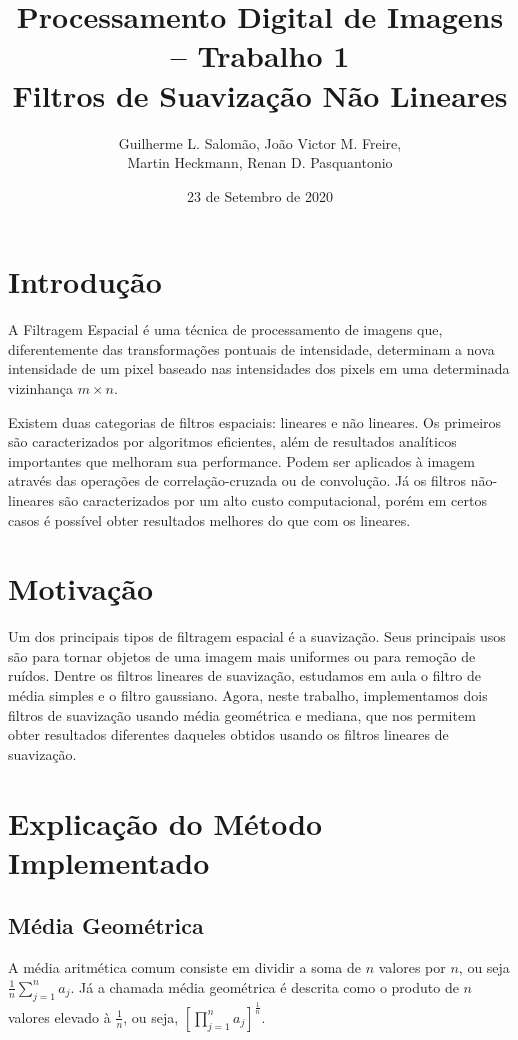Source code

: \documentclass[12pt,a4paper]{article}
\title{Processamento Digital de Imagens – Trabalho 1\\Filtros de Suavização Não Lineares}
\author{Guilherme L. Salomão, João Victor M. Freire, \\Martin Heckmann, Renan D. Pasquantonio }
\date{23 de Setembro de 2020}
\begin{document}
\maketitle

\section{Introdução}

    A Filtragem Espacial é uma técnica de processamento de imagens que, diferentemente das transformações pontuais de intensidade, determinam a nova intensidade de um pixel baseado nas intensidades dos pixels em uma determinada vizinhança $m \times n$.
    
    Existem duas categorias de filtros espaciais: lineares e não lineares. Os primeiros são caracterizados por algoritmos eficientes, além de resultados analíticos importantes que melhoram sua performance. Podem ser aplicados à imagem através das operações de correlação-cruzada ou de convolução. Já os filtros não-lineares são caracterizados por um alto custo computacional, porém em certos casos é possível obter resultados melhores do que com os lineares.

\section{Motivação}
Um dos principais tipos de filtragem espacial é a suavização. Seus principais usos são para tornar objetos de uma imagem mais uniformes ou para remoção de ruídos. Dentre os filtros lineares de suavização, estudamos em aula o filtro de média simples e o filtro gaussiano. Agora, neste trabalho, implementamos dois filtros de suavização usando média geométrica e mediana, que nos permitem obter resultados diferentes daqueles obtidos usando os filtros lineares de suavização.

\section{Explicação do Método Implementado}
\subsection{Média Geométrica}
A média aritmética comum consiste em dividir a soma de $n$ valores por $n$, ou seja $\frac{1}{n}\sum_{j=1}^{n} a_j$. Já a chamada média geométrica é descrita como o produto de $n$ valores elevado à $\frac{1}{n}$, ou seja, $[\prod_{j=1}^{n} a_j]^{\frac{1}{n}}$.
\end{document}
══════════════════════════════
→ **The task**
Scan the listing for the word "resultados". Copy every line in which it appears.

→ **Completed task**
    Existem duas categorias de filtros espaciais: lineares e não lineares. Os primeiros são caracterizados por algoritmos eficientes, além de resultados analíticos importantes que melhoram sua performance. Podem ser aplicados à imagem através das operações de correlação-cruzada ou de convolução. Já os filtros não-lineares são caracterizados por um alto custo computacional, porém em certos casos é possível obter resultados melhores do que com os lineares.
Um dos principais tipos de filtragem espacial é a suavização. Seus principais usos são para tornar objetos de uma imagem mais uniformes ou para remoção de ruídos. Dentre os filtros lineares de suavização, estudamos em aula o filtro de média simples e o filtro gaussiano. Agora, neste trabalho, implementamos dois filtros de suavização usando média geométrica e mediana, que nos permitem obter resultados diferentes daqueles obtidos usando os filtros lineares de suavização.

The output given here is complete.